Stored items from a collection »
--------------------------------

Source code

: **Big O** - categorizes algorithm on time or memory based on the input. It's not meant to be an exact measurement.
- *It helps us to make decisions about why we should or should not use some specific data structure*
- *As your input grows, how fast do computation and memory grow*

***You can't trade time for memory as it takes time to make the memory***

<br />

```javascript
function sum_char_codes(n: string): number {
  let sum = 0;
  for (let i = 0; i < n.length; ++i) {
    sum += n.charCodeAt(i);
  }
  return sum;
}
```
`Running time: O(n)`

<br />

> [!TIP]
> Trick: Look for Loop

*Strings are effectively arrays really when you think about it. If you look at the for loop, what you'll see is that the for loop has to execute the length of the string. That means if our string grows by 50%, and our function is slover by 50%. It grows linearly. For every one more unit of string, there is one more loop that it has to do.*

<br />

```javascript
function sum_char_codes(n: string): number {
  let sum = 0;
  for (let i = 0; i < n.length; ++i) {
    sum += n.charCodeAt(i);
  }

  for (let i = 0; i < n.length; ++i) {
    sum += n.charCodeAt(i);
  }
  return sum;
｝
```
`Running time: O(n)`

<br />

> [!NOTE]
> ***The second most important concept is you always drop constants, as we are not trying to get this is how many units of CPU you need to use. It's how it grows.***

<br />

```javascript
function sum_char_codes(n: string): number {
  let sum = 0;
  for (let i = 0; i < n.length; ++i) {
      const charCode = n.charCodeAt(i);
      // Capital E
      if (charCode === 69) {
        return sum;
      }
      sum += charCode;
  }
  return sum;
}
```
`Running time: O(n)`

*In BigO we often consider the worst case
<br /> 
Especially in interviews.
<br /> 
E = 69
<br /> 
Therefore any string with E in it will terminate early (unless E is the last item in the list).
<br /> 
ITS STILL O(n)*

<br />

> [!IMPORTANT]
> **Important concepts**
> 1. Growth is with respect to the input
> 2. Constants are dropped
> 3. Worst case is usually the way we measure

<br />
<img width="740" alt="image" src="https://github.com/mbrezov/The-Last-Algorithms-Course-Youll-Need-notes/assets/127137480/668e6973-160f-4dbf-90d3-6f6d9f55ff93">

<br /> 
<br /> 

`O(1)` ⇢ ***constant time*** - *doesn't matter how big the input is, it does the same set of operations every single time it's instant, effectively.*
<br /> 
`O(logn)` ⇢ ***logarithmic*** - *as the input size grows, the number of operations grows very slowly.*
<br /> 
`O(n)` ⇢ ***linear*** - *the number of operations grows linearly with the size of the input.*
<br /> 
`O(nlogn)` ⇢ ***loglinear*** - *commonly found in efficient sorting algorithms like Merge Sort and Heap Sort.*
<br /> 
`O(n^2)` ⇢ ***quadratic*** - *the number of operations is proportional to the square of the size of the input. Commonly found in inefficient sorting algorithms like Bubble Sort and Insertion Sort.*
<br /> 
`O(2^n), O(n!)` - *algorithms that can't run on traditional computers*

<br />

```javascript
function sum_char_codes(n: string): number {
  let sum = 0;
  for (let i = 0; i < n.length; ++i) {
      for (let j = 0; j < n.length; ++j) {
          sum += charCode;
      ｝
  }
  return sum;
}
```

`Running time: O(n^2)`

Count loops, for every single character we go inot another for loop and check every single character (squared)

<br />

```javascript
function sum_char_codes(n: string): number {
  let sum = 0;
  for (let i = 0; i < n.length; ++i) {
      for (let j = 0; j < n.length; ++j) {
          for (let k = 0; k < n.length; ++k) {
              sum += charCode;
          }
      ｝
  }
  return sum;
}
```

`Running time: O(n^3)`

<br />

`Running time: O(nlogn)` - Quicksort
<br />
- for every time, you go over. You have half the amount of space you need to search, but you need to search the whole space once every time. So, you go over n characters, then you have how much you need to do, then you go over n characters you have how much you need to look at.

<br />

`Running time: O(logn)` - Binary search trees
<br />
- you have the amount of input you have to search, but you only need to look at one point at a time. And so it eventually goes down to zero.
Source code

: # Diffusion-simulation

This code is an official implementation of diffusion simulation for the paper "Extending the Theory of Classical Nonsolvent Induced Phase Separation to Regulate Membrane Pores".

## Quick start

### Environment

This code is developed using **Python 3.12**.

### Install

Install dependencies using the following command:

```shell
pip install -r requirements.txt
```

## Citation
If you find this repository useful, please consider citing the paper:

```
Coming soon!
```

--------------------------------

Every line above has to be restated word for word.

REPLY »
Source code

: **Big O** - categorizes algorithm on time or memory based on the input. It's not meant to be an exact measurement.
- *It helps us to make decisions about why we should or should not use some specific data structure*
- *As your input grows, how fast do computation and memory grow*

***You can't trade time for memory as it takes time to make the memory***

<br />

```javascript
function sum_char_codes(n: string): number {
  let sum = 0;
  for (let i = 0; i < n.length; ++i) {
    sum += n.charCodeAt(i);
  }
  return sum;
}
```
`Running time: O(n)`

<br />

> [!TIP]
> Trick: Look for Loop

*Strings are effectively arrays really when you think about it. If you look at the for loop, what you'll see is that the for loop has to execute the length of the string. That means if our string grows by 50%, and our function is slover by 50%. It grows linearly. For every one more unit of string, there is one more loop that it has to do.*

<br />

```javascript
function sum_char_codes(n: string): number {
  let sum = 0;
  for (let i = 0; i < n.length; ++i) {
    sum += n.charCodeAt(i);
  }

  for (let i = 0; i < n.length; ++i) {
    sum += n.charCodeAt(i);
  }
  return sum;
｝
```
`Running time: O(n)`

<br />

> [!NOTE]
> ***The second most important concept is you always drop constants, as we are not trying to get this is how many units of CPU you need to use. It's how it grows.***

<br />

```javascript
function sum_char_codes(n: string): number {
  let sum = 0;
  for (let i = 0; i < n.length; ++i) {
      const charCode = n.charCodeAt(i);
      // Capital E
      if (charCode === 69) {
        return sum;
      }
      sum += charCode;
  }
  return sum;
}
```
`Running time: O(n)`

*In BigO we often consider the worst case
<br /> 
Especially in interviews.
<br /> 
E = 69
<br /> 
Therefore any string with E in it will terminate early (unless E is the last item in the list).
<br /> 
ITS STILL O(n)*

<br />

> [!IMPORTANT]
> **Important concepts**
> 1. Growth is with respect to the input
> 2. Constants are dropped
> 3. Worst case is usually the way we measure

<br />
<img width="740" alt="image" src="https://github.com/mbrezov/The-Last-Algorithms-Course-Youll-Need-notes/assets/127137480/668e6973-160f-4dbf-90d3-6f6d9f55ff93">

<br /> 
<br /> 

`O(1)` ⇢ ***constant time*** - *doesn't matter how big the input is, it does the same set of operations every single time it's instant, effectively.*
<br /> 
`O(logn)` ⇢ ***logarithmic*** - *as the input size grows, the number of operations grows very slowly.*
<br /> 
`O(n)` ⇢ ***linear*** - *the number of operations grows linearly with the size of the input.*
<br /> 
`O(nlogn)` ⇢ ***loglinear*** - *commonly found in efficient sorting algorithms like Merge Sort and Heap Sort.*
<br /> 
`O(n^2)` ⇢ ***quadratic*** - *the number of operations is proportional to the square of the size of the input. Commonly found in inefficient sorting algorithms like Bubble Sort and Insertion Sort.*
<br /> 
`O(2^n), O(n!)` - *algorithms that can't run on traditional computers*

<br />

```javascript
function sum_char_codes(n: string): number {
  let sum = 0;
  for (let i = 0; i < n.length; ++i) {
      for (let j = 0; j < n.length; ++j) {
          sum += charCode;
      ｝
  }
  return sum;
}
```

`Running time: O(n^2)`

Count loops, for every single character we go inot another for loop and check every single character (squared)

<br />

```javascript
function sum_char_codes(n: string): number {
  let sum = 0;
  for (let i = 0; i < n.length; ++i) {
      for (let j = 0; j < n.length; ++j) {
          for (let k = 0; k < n.length; ++k) {
              sum += charCode;
          }
      ｝
  }
  return sum;
}
```

`Running time: O(n^3)`

<br />

`Running time: O(nlogn)` - Quicksort
<br />
- for every time, you go over. You have half the amount of space you need to search, but you need to search the whole space once every time. So, you go over n characters, then you have how much you need to do, then you go over n characters you have how much you need to look at.

<br />

`Running time: O(logn)` - Binary search trees
<br />
- you have the amount of input you have to search, but you only need to look at one point at a time. And so it eventually goes down to zero.
Source code

: # Diffusion-simulation

This code is an official implementation of diffusion simulation for the paper "Extending the Theory of Classical Nonsolvent Induced Phase Separation to Regulate Membrane Pores".

## Quick start

### Environment

This code is developed using **Python 3.12**.

### Install

Install dependencies using the following command:

```shell
pip install -r requirements.txt
```

## Citation
If you find this repository useful, please consider citing the paper:

```
Coming soon!
```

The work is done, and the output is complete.